EMS-TU-Ilmenau / fastmat

A library to build up lazily evaluated expressions of linear transforms for efficient scientific computing.
https://fastmat.readthedocs.io
Apache License 2.0
24 stars 8 forks source link

Hard coded transform batch size in norm calculation #86

Closed SebastianSemper closed 3 years ago

SebastianSemper commented 4 years ago

The size of the batches in the general norm calculation is currently set to a fixed value, which might not be desireable, if the vectors after before or after the transform are large. This might result in memory allocation errors.

# number of elements we consider at once during normalization
cdef intsize numStrideSize = 256
ChristophWWagner commented 4 years ago

I suggest the following to solve the problem:

We could take a peek onto the memory size of one vector and determine a better suited chunk size from that figure.

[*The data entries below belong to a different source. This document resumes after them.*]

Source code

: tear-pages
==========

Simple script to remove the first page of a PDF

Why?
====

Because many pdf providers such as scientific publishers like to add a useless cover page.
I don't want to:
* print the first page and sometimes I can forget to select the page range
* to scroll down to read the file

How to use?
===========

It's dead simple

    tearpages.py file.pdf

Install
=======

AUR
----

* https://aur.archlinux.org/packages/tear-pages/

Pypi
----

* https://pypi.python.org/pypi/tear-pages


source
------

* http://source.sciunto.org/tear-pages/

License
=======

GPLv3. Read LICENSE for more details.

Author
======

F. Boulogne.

This would result in better alignment of the chunks to cache sizes commonly found in modern processor architectures, resulting in more consistent performance.

A defensive approach for that would be to just assume that 1M of cache memory should be available to absolutely most machines around nowadays. Then we determine the stride size from that:

numStrideSize = max(1, 1048576 // np.empty((self.numCols, ), dtype=self.dtype).nybtes)

Since np.empty does not initialize the data section of that vector, the overhead should be neglectible, making it preferrable over hard-to-read explicit lowlevel-architecture bean-counting in this context.

For better adaptability, the magic number 1048576 should go into the flags object, such that this can be controlled by the user, perhaps even initialized from reading out the actual cache sizes.

Opinions? Objections?